• WHAT YOU HAVE TO DO:
What you return must match the records word for word.
START MATERIAL FOR THE TASK
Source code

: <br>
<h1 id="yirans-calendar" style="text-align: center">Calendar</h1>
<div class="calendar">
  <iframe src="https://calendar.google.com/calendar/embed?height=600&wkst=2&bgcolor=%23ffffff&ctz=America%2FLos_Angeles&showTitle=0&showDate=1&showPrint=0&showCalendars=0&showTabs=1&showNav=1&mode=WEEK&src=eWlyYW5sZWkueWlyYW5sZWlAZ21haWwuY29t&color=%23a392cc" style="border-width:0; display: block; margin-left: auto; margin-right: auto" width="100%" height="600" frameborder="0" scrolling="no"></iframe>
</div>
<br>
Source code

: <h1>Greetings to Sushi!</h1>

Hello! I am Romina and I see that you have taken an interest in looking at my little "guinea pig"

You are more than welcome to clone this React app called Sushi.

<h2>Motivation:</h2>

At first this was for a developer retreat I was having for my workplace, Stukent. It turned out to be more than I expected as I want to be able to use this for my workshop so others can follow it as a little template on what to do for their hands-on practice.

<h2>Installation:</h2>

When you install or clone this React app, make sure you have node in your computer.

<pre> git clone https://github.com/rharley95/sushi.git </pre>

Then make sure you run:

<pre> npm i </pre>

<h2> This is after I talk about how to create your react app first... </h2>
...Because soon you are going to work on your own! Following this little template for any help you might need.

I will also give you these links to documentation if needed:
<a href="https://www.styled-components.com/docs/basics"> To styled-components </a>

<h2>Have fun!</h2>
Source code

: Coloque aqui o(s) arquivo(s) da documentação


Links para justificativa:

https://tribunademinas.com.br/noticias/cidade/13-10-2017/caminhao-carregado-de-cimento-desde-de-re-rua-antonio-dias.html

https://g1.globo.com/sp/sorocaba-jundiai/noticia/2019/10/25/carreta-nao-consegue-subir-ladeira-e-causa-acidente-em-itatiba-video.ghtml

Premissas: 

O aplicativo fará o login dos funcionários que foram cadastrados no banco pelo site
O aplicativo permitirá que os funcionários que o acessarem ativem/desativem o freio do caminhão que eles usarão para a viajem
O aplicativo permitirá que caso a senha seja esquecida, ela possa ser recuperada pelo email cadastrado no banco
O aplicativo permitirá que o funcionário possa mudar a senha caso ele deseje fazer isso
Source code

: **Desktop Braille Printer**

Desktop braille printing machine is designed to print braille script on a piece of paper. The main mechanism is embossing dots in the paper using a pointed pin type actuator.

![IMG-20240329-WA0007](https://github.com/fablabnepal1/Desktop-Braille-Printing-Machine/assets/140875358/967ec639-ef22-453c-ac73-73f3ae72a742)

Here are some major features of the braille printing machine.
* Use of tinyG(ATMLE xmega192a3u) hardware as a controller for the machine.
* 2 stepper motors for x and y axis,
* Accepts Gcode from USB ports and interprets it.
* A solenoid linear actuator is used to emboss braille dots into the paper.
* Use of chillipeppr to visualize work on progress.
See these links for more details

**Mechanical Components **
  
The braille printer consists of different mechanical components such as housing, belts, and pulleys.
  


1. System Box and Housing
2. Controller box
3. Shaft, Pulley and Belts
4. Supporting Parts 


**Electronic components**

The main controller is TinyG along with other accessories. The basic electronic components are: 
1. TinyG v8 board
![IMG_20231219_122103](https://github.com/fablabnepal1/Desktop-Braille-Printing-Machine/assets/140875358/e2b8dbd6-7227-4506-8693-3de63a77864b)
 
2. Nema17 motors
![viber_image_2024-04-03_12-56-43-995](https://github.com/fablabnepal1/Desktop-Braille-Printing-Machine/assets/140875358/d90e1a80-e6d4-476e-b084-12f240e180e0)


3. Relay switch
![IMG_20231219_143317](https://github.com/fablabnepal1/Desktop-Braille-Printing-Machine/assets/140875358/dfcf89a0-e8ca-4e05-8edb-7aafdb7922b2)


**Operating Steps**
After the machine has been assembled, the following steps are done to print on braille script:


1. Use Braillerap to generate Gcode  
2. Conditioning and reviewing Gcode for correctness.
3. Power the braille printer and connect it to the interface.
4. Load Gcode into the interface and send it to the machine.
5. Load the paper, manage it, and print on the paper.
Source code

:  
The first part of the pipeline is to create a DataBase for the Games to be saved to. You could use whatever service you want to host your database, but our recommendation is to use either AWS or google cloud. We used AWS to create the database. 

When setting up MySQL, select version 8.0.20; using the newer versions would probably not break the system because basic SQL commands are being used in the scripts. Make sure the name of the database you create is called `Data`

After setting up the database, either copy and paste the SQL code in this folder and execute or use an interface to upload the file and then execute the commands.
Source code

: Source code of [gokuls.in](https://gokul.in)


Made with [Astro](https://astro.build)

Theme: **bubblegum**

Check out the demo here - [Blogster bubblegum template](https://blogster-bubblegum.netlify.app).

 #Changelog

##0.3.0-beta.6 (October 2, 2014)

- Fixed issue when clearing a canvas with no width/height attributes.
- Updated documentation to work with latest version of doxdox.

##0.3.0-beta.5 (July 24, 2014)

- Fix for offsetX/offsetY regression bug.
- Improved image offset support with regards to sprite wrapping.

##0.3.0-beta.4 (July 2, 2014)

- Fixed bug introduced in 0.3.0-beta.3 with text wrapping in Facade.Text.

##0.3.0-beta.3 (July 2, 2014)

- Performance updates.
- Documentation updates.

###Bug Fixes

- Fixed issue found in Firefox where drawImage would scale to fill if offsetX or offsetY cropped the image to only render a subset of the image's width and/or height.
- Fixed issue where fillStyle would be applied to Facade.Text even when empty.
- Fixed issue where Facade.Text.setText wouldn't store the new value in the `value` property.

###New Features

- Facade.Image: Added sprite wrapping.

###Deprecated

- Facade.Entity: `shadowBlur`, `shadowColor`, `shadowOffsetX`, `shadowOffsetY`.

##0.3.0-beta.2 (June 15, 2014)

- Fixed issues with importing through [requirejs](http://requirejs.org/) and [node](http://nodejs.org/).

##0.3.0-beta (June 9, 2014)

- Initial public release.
END MATERIAL FOR THE TASK
• ANSWER TO THIS PROBLEM:
Source code

: <br>
<h1 id="yirans-calendar" style="text-align: center">Calendar</h1>
<div class="calendar">
  <iframe src="https://calendar.google.com/calendar/embed?height=600&wkst=2&bgcolor=%23ffffff&ctz=America%2FLos_Angeles&showTitle=0&showDate=1&showPrint=0&showCalendars=0&showTabs=1&showNav=1&mode=WEEK&src=eWlyYW5sZWkueWlyYW5sZWlAZ21haWwuY29t&color=%23a392cc" style="border-width:0; display: block; margin-left: auto; margin-right: auto" width="100%" height="600" frameborder="0" scrolling="no"></iframe>
</div>
<br>
Source code

: <h1>Greetings to Sushi!</h1>

Hello! I am Romina and I see that you have taken an interest in looking at my little "guinea pig"

You are more than welcome to clone this React app called Sushi.

<h2>Motivation:</h2>

At first this was for a developer retreat I was having for my workplace, Stukent. It turned out to be more than I expected as I want to be able to use this for my workshop so others can follow it as a little template on what to do for their hands-on practice.

<h2>Installation:</h2>

When you install or clone this React app, make sure you have node in your computer.

<pre> git clone https://github.com/rharley95/sushi.git </pre>

Then make sure you run:

<pre> npm i </pre>

<h2> This is after I talk about how to create your react app first... </h2>
...Because soon you are going to work on your own! Following this little template for any help you might need.

I will also give you these links to documentation if needed:
<a href="https://www.styled-components.com/docs/basics"> To styled-components </a>

<h2>Have fun!</h2>
Source code

: Coloque aqui o(s) arquivo(s) da documentação


Links para justificativa:

https://tribunademinas.com.br/noticias/cidade/13-10-2017/caminhao-carregado-de-cimento-desde-de-re-rua-antonio-dias.html

https://g1.globo.com/sp/sorocaba-jundiai/noticia/2019/10/25/carreta-nao-consegue-subir-ladeira-e-causa-acidente-em-itatiba-video.ghtml

Premissas: 

O aplicativo fará o login dos funcionários que foram cadastrados no banco pelo site
O aplicativo permitirá que os funcionários que o acessarem ativem/desativem o freio do caminhão que eles usarão para a viajem
O aplicativo permitirá que caso a senha seja esquecida, ela possa ser recuperada pelo email cadastrado no banco
O aplicativo permitirá que o funcionário possa mudar a senha caso ele deseje fazer isso
Source code

: **Desktop Braille Printer**

Desktop braille printing machine is designed to print braille script on a piece of paper. The main mechanism is embossing dots in the paper using a pointed pin type actuator.

![IMG-20240329-WA0007](https://github.com/fablabnepal1/Desktop-Braille-Printing-Machine/assets/140875358/967ec639-ef22-453c-ac73-73f3ae72a742)

Here are some major features of the braille printing machine.
* Use of tinyG(ATMLE xmega192a3u) hardware as a controller for the machine.
* 2 stepper motors for x and y axis,
* Accepts Gcode from USB ports and interprets it.
* A solenoid linear actuator is used to emboss braille dots into the paper.
* Use of chillipeppr to visualize work on progress.
See these links for more details

**Mechanical Components **
  
The braille printer consists of different mechanical components such as housing, belts, and pulleys.
  


1. System Box and Housing
2. Controller box
3. Shaft, Pulley and Belts
4. Supporting Parts 


**Electronic components**

The main controller is TinyG along with other accessories. The basic electronic components are: 
1. TinyG v8 board
![IMG_20231219_122103](https://github.com/fablabnepal1/Desktop-Braille-Printing-Machine/assets/140875358/e2b8dbd6-7227-4506-8693-3de63a77864b)
 
2. Nema17 motors
![viber_image_2024-04-03_12-56-43-995](https://github.com/fablabnepal1/Desktop-Braille-Printing-Machine/assets/140875358/d90e1a80-e6d4-476e-b084-12f240e180e0)


3. Relay switch
![IMG_20231219_143317](https://github.com/fablabnepal1/Desktop-Braille-Printing-Machine/assets/140875358/dfcf89a0-e8ca-4e05-8edb-7aafdb7922b2)


**Operating Steps**
After the machine has been assembled, the following steps are done to print on braille script:


1. Use Braillerap to generate Gcode  
2. Conditioning and reviewing Gcode for correctness.
3. Power the braille printer and connect it to the interface.
4. Load Gcode into the interface and send it to the machine.
5. Load the paper, manage it, and print on the paper.
Source code

:  
The first part of the pipeline is to create a DataBase for the Games to be saved to. You could use whatever service you want to host your database, but our recommendation is to use either AWS or google cloud. We used AWS to create the database. 

When setting up MySQL, select version 8.0.20; using the newer versions would probably not break the system because basic SQL commands are being used in the scripts. Make sure the name of the database you create is called `Data`

After setting up the database, either copy and paste the SQL code in this folder and execute or use an interface to upload the file and then execute the commands.
Source code

: Source code of [gokuls.in](https://gokul.in)


Made with [Astro](https://astro.build)

Theme: **bubblegum**

Check out the demo here - [Blogster bubblegum template](https://blogster-bubblegum.netlify.app).

 #Changelog

##0.3.0-beta.6 (October 2, 2014)

- Fixed issue when clearing a canvas with no width/height attributes.
- Updated documentation to work with latest version of doxdox.

##0.3.0-beta.5 (July 24, 2014)

- Fix for offsetX/offsetY regression bug.
- Improved image offset support with regards to sprite wrapping.

##0.3.0-beta.4 (July 2, 2014)

- Fixed bug introduced in 0.3.0-beta.3 with text wrapping in Facade.Text.

##0.3.0-beta.3 (July 2, 2014)

- Performance updates.
- Documentation updates.

###Bug Fixes

- Fixed issue found in Firefox where drawImage would scale to fill if offsetX or offsetY cropped the image to only render a subset of the image's width and/or height.
- Fixed issue where fillStyle would be applied to Facade.Text even when empty.
- Fixed issue where Facade.Text.setText wouldn't store the new value in the `value` property.

###New Features

- Facade.Image: Added sprite wrapping.

###Deprecated

- Facade.Entity: `shadowBlur`, `shadowColor`, `shadowOffsetX`, `shadowOffsetY`.

##0.3.0-beta.2 (June 15, 2014)

- Fixed issues with importing through [requirejs](http://requirejs.org/) and [node](http://nodejs.org/).

##0.3.0-beta (June 9, 2014)

- Initial public release.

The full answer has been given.